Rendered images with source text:
◆ ◆ ◆ ◆

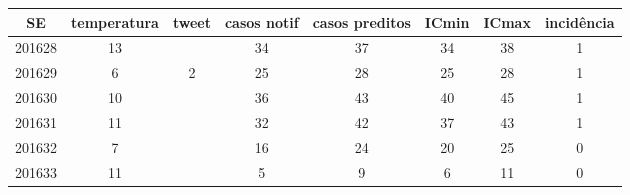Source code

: \begin{tabular}{c|ccccccc}
  \hline
SE & temperatura & tweet & casos notif & casos preditos & ICmin & ICmax & incidência \\ 
  \hline
201628 & 13 &  & 34 & 37 & 34 & 38 & 1 \\ 
  201629 & 6 & 2 & 25 & 28 & 25 & 28 & 1 \\ 
  201630 & 10 &  & 36 & 43 & 40 & 45 & 1 \\ 
  201631 & 11 &  & 32 & 42 & 37 & 43 & 1 \\ 
  201632 & 7 &  & 16 & 24 & 20 & 25 & 0 \\ 
  201633 & 11 &  & 5 & 9 & 6 & 11 & 0 \\ 
   \hline
\end{tabular}
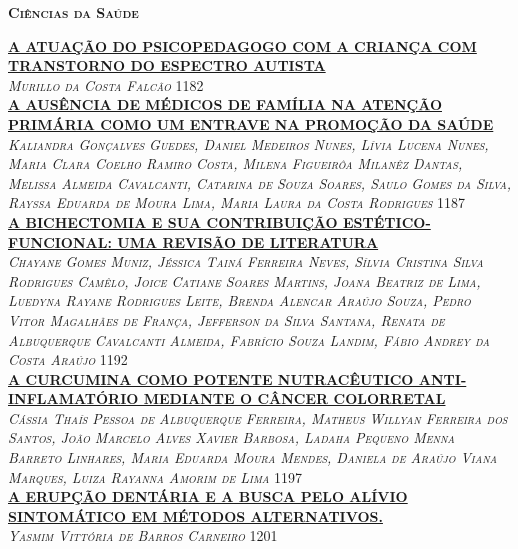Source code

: \vspace*{2cm} 
\noindent \textsc{\textbf{\LARGE Ciências da Saúde}}\\ 
\vspace*{1cm} 

\noindent \textsc{\hyperlink{trabalhos/250341.pdf.1}{\textbf{A ATUAÇÃO DO PSICOPEDAGOGO COM A CRIANÇA COM TRANSTORNO DO ESPECTRO AUTISTA}}}\\ 
\noindent \textsc{\textit{Murillo da Costa Falcão}} \hfill 1182\\ 

\noindent \textsc{\hyperlink{trabalhos/251789.pdf.1}{\textbf{A AUSÊNCIA DE MÉDICOS DE FAMÍLIA NA ATENÇÃO PRIMÁRIA COMO UM ENTRAVE NA PROMOÇÃO DA SAÚDE}}}\\ 
\noindent \textsc{\textit{Kaliandra Gonçalves Guedes, Daniel Medeiros Nunes, Lívia Lucena Nunes, Maria Clara Coelho Ramiro Costa, Milena Figueirôa Milanêz Dantas, Melissa Almeida Cavalcanti, Catarina de Souza Soares, Saulo Gomes da Silva, Rayssa Eduarda de Moura Lima, Maria Laura da Costa Rodrigues}} \hfill 1187\\ 

\noindent \textsc{\hyperlink{trabalhos/250550.pdf.1}{\textbf{A BICHECTOMIA E SUA CONTRIBUIÇÃO ESTÉTICO-FUNCIONAL: UMA REVISÃO DE LITERATURA}}}\\ 
\noindent \textsc{\textit{Chayane Gomes Muniz, Jéssica Tainá Ferreira Neves, Sílvia Cristina Silva Rodrigues Camêlo, Joice Catiane Soares Martins, Joana Beatriz de Lima, Luedyna Rayane Rodrigues Leite, Brenda Alencar Araújo Souza, Pedro Vitor Magalhães de França, Jefferson da Silva Santana, Renata de Albuquerque Cavalcanti Almeida, Fabrício Souza Landim, Fábio Andrey da Costa Araújo}} \hfill 1192\\ 

\noindent \textsc{\hyperlink{trabalhos/251823.pdf.1}{\textbf{A CURCUMINA COMO POTENTE NUTRACÊUTICO ANTI-INFLAMATÓRIO MEDIANTE O CÂNCER COLORRETAL}}}\\ 
\noindent \textsc{\textit{Cássia Thaís Pessoa de Albuquerque Ferreira, Matheus Willyan Ferreira dos Santos, João Marcelo Alves Xavier Barbosa, Ladaha Pequeno Menna Barreto Linhares, Maria Eduarda Moura Mendes, Daniela de Araújo Viana Marques, Luiza Rayanna Amorim de Lima}} \hfill 1197\\ 

\noindent \textsc{\hyperlink{trabalhos/251418.pdf.1}{\textbf{A ERUPÇÃO DENTÁRIA E A BUSCA PELO ALÍVIO SINTOMÁTICO EM MÉTODOS ALTERNATIVOS.}}}\\ 
\noindent \textsc{\textit{Yasmim Vittória de Barros Carneiro}} \hfill 1201\\ 

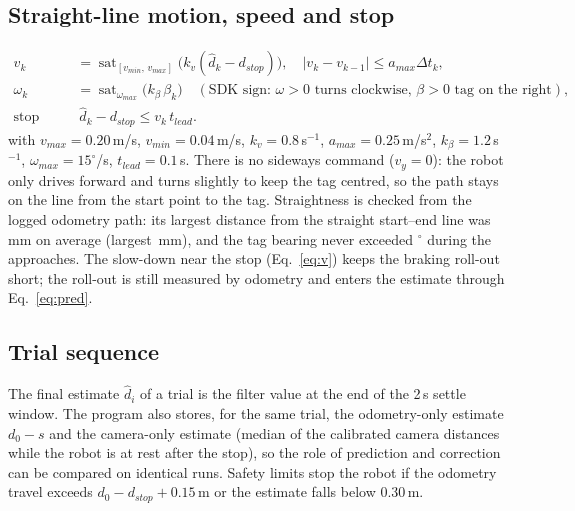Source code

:\documentclass[11pt,a4paper]{article}
\begin{document}
\subsection{Straight-line motion, speed and stop}\label{sec:steer}
\begin{align}
v_k&=\operatorname{sat}_{[v_{min},\,v_{max}]}\!\big(k_v(\hat d_k-d_{stop})\big),\quad |v_k-v_{k-1}|\le a_{max}\Delta t_k, \label{eq:v}\\
\omega_k&=\operatorname{sat}_{\omega_{max}}\!\big(k_\beta\,\beta_k\big)\quad(\text{SDK sign: } \omega>0 \text{ turns clockwise, } \beta>0 \text{ tag on the right}), \label{eq:w}\\
\text{stop when }&\ \hat d_k-d_{stop}\le v_k\,t_{lead}. \label{eq:stop}
\end{align}
with $v_{max}=0.20$\,m/s, $v_{min}=0.04$\,m/s, $k_v=0.8$\,s$^{-1}$, $a_{max}=0.25$\,m/s$^2$, $k_\beta=1.2$\,s$^{-1}$, $\omega_{max}=15^\circ$/s, $t_{lead}=0.1$\,s. There is no sideways command ($v_y=0$): the robot only drives forward and turns slightly to keep the tag centred, so the path stays on the line from the start point to the tag. Straightness is checked from the logged odometry path: its largest distance from the straight start--end line was \ResLateral\,mm on average (largest \ResLateralMax\,mm), and the tag bearing never exceeded \ResBearingMax$^\circ$ during the approaches. The slow-down near the stop (Eq.~\ref{eq:v}) keeps the braking roll-out short; the roll-out is still measured by odometry and enters the estimate through Eq.~\eqref{eq:pred}.

\subsection{Trial sequence}
\begin{center}
\end{center}
The final estimate $\hat d_i$ of a trial is the filter value at the end of the 2\,s settle window. The program also stores, for the same trial, the odometry-only estimate $d_0-s$ and the camera-only estimate (median of the calibrated camera distances while the robot is at rest after the stop), so the role of prediction and correction can be compared on identical runs. Safety limits stop the robot if the odometry travel exceeds $d_0-d_{stop}+0.15$\,m or the estimate falls below 0.30\,m.
\end{document}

◆ ◆ ◆ ◆

| Work order |
When you reach the line with "201628 & 13" in the records above, start writing out each line exactly, and stop after the line with "CURCUMINA COMO POTENTE". Pictures stay out.

| Your response |
201628 & 13 &  & 34 & 37 & 34 & 38 & 1 \\ 
  201629 & 6 & 2 & 25 & 28 & 25 & 28 & 1 \\ 
  201630 & 10 &  & 36 & 43 & 40 & 45 & 1 \\ 
  201631 & 11 &  & 32 & 42 & 37 & 43 & 1 \\ 
  201632 & 7 &  & 16 & 24 & 20 & 25 & 0 \\ 
  201633 & 11 &  & 5 & 9 & 6 & 11 & 0 \\ 
   \hline
\end{tabular}
Source code

: \vspace*{2cm} 
\noindent \textsc{\textbf{\LARGE Ciências da Saúde}}\\ 
\vspace*{1cm} 

\noindent \textsc{\hyperlink{trabalhos/250341.pdf.1}{\textbf{A ATUAÇÃO DO PSICOPEDAGOGO COM A CRIANÇA COM TRANSTORNO DO ESPECTRO AUTISTA}}}\\ 
\noindent \textsc{\textit{Murillo da Costa Falcão}} \hfill 1182\\ 

\noindent \textsc{\hyperlink{trabalhos/251789.pdf.1}{\textbf{A AUSÊNCIA DE MÉDICOS DE FAMÍLIA NA ATENÇÃO PRIMÁRIA COMO UM ENTRAVE NA PROMOÇÃO DA SAÚDE}}}\\ 
\noindent \textsc{\textit{Kaliandra Gonçalves Guedes, Daniel Medeiros Nunes, Lívia Lucena Nunes, Maria Clara Coelho Ramiro Costa, Milena Figueirôa Milanêz Dantas, Melissa Almeida Cavalcanti, Catarina de Souza Soares, Saulo Gomes da Silva, Rayssa Eduarda de Moura Lima, Maria Laura da Costa Rodrigues}} \hfill 1187\\ 

\noindent \textsc{\hyperlink{trabalhos/250550.pdf.1}{\textbf{A BICHECTOMIA E SUA CONTRIBUIÇÃO ESTÉTICO-FUNCIONAL: UMA REVISÃO DE LITERATURA}}}\\ 
\noindent \textsc{\textit{Chayane Gomes Muniz, Jéssica Tainá Ferreira Neves, Sílvia Cristina Silva Rodrigues Camêlo, Joice Catiane Soares Martins, Joana Beatriz de Lima, Luedyna Rayane Rodrigues Leite, Brenda Alencar Araújo Souza, Pedro Vitor Magalhães de França, Jefferson da Silva Santana, Renata de Albuquerque Cavalcanti Almeida, Fabrício Souza Landim, Fábio Andrey da Costa Araújo}} \hfill 1192\\ 

\noindent \textsc{\hyperlink{trabalhos/251823.pdf.1}{\textbf{A CURCUMINA COMO POTENTE NUTRACÊUTICO ANTI-INFLAMATÓRIO MEDIANTE O CÂNCER COLORRETAL}}}\\ 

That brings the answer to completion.